> [WORK ORDER]
Each line below from the one containing "FBX ha sido" through the one containing "### Versiones de Assets" is to be given again exactly, and no line outside that span.

Stored items:
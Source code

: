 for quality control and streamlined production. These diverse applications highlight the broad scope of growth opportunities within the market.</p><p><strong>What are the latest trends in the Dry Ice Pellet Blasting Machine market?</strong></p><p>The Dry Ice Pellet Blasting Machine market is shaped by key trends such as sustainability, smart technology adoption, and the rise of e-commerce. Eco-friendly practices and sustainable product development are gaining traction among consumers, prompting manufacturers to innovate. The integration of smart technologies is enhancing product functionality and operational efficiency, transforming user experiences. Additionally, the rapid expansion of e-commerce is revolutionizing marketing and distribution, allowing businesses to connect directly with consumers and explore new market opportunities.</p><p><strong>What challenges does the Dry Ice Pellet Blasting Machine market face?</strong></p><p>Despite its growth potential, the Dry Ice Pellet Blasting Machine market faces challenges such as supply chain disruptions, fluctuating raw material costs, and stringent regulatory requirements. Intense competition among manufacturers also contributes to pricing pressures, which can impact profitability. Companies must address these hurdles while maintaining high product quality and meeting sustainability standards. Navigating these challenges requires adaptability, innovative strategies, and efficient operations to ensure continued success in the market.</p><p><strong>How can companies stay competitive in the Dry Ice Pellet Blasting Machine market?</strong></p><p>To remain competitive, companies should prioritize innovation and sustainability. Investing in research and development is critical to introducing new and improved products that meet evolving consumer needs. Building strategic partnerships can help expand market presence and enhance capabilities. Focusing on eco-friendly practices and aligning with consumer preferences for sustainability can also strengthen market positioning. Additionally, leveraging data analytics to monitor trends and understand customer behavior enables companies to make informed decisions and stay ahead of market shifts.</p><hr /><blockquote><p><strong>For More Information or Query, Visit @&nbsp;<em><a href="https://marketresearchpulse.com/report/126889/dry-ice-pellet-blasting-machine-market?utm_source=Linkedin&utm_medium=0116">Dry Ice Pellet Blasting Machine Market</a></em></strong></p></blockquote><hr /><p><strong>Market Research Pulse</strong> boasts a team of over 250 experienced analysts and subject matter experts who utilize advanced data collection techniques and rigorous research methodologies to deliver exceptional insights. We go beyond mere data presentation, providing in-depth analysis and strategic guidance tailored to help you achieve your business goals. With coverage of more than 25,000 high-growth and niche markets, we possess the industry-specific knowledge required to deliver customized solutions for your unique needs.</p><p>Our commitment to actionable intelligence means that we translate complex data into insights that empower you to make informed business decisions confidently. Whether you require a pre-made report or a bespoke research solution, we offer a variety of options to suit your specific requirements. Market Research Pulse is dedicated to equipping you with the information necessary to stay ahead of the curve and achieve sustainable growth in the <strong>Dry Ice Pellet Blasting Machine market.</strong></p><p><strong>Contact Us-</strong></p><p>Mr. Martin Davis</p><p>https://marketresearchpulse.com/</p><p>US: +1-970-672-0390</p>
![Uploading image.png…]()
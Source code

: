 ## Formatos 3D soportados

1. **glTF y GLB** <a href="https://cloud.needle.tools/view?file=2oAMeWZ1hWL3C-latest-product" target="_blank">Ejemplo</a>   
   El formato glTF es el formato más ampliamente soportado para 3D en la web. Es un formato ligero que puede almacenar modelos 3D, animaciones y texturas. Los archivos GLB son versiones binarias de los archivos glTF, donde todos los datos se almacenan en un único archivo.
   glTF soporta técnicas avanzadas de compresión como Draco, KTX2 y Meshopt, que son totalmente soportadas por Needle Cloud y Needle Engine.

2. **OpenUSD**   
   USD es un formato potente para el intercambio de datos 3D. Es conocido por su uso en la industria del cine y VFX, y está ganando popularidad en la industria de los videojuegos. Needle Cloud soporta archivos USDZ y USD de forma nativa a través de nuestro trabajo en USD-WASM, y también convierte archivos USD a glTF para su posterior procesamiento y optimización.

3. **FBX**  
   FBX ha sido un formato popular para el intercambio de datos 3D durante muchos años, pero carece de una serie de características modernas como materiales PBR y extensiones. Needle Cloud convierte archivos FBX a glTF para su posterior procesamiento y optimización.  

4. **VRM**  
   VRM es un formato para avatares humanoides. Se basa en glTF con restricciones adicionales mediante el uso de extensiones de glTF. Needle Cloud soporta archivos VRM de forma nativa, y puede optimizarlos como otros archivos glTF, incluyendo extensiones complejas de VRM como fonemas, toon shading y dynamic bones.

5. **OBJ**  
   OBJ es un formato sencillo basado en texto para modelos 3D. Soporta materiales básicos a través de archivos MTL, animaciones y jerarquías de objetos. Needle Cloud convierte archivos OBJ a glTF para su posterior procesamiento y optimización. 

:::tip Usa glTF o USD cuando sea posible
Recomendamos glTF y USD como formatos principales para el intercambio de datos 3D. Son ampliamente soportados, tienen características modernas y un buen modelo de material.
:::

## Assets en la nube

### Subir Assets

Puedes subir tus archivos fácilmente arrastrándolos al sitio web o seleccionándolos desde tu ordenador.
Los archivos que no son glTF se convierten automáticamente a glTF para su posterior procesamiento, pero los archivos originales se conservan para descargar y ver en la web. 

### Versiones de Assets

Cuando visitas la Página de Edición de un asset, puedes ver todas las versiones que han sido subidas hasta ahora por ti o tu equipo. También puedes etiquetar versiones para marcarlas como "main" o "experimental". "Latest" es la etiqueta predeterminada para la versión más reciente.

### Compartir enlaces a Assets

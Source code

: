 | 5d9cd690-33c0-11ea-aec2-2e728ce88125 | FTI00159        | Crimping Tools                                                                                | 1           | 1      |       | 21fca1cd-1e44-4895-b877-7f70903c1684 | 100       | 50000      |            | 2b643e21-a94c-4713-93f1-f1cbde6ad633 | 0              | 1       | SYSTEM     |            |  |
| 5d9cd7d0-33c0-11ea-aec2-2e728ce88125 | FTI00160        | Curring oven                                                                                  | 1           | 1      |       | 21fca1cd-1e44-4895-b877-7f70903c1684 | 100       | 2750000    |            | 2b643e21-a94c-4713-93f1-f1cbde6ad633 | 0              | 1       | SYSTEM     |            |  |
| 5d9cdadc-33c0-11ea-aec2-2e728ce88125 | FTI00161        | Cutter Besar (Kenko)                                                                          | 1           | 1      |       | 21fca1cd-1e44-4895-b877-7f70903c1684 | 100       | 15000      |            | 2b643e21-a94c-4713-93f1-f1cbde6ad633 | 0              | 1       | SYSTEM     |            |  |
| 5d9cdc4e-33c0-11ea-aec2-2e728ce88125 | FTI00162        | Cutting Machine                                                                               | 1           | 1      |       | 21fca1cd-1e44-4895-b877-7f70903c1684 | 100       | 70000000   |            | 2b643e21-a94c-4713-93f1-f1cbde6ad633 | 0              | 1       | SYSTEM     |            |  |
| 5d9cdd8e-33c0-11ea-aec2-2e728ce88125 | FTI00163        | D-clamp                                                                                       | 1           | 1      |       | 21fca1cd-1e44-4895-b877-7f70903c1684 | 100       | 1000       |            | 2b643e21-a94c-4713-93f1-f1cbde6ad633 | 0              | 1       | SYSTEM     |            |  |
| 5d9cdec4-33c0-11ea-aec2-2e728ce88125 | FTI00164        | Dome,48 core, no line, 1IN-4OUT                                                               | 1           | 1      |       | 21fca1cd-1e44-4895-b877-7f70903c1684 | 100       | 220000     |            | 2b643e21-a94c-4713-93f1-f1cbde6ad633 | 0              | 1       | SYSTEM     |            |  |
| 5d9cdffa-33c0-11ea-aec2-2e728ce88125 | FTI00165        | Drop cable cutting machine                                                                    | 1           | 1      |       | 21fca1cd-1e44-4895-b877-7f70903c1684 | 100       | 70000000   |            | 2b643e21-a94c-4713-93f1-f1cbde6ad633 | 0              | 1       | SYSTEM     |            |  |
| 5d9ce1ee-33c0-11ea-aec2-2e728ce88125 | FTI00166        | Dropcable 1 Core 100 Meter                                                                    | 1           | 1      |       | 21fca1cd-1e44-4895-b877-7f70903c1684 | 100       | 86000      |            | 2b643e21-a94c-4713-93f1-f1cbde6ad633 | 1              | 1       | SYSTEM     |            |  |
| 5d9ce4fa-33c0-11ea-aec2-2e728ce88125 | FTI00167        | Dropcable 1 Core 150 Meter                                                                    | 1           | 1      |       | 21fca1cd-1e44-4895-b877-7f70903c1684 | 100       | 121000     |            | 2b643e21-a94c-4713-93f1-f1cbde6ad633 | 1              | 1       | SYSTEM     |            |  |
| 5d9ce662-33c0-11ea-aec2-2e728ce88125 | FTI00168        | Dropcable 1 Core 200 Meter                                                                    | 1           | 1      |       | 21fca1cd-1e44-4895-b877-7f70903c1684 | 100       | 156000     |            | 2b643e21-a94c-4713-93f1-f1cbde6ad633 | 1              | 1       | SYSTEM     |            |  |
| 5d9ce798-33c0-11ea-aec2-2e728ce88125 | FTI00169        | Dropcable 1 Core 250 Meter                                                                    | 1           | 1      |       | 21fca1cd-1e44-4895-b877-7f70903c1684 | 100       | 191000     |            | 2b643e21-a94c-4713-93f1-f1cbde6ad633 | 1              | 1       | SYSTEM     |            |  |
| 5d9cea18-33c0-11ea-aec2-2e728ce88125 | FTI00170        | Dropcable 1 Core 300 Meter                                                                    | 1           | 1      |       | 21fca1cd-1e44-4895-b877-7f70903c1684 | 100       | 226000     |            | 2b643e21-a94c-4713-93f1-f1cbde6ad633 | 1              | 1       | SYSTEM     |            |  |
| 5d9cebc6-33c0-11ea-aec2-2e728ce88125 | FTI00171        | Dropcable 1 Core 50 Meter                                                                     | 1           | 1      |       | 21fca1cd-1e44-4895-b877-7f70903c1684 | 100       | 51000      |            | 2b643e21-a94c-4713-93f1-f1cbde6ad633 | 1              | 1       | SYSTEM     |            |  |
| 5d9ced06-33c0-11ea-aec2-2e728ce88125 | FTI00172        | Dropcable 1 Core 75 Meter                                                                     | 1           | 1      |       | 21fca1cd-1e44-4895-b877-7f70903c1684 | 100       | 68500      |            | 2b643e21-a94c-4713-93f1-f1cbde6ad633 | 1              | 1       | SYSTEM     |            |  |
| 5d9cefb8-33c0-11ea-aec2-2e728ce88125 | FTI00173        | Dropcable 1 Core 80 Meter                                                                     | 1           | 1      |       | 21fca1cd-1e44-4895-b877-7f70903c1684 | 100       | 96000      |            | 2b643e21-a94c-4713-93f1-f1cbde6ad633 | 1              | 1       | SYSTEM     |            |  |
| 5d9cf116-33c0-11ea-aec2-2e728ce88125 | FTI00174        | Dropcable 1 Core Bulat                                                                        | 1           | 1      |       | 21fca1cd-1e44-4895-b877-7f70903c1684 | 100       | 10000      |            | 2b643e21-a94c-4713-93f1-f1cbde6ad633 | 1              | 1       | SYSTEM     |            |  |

> [PROBLEM SOLUTION]
   FBX ha sido un formato popular para el intercambio de datos 3D durante muchos años, pero carece de una serie de características modernas como materiales PBR y extensiones. Needle Cloud convierte archivos FBX a glTF para su posterior procesamiento y optimización.  

4. **VRM**  
   VRM es un formato para avatares humanoides. Se basa en glTF con restricciones adicionales mediante el uso de extensiones de glTF. Needle Cloud soporta archivos VRM de forma nativa, y puede optimizarlos como otros archivos glTF, incluyendo extensiones complejas de VRM como fonemas, toon shading y dynamic bones.

5. **OBJ**  
   OBJ es un formato sencillo basado en texto para modelos 3D. Soporta materiales básicos a través de archivos MTL, animaciones y jerarquías de objetos. Needle Cloud convierte archivos OBJ a glTF para su posterior procesamiento y optimización. 

:::tip Usa glTF o USD cuando sea posible
Recomendamos glTF y USD como formatos principales para el intercambio de datos 3D. Son ampliamente soportados, tienen características modernas y un buen modelo de material.
:::

## Assets en la nube

### Subir Assets

Puedes subir tus archivos fácilmente arrastrándolos al sitio web o seleccionándolos desde tu ordenador.
Los archivos que no son glTF se convierten automáticamente a glTF para su posterior procesamiento, pero los archivos originales se conservan para descargar y ver en la web. 

### Versiones de Assets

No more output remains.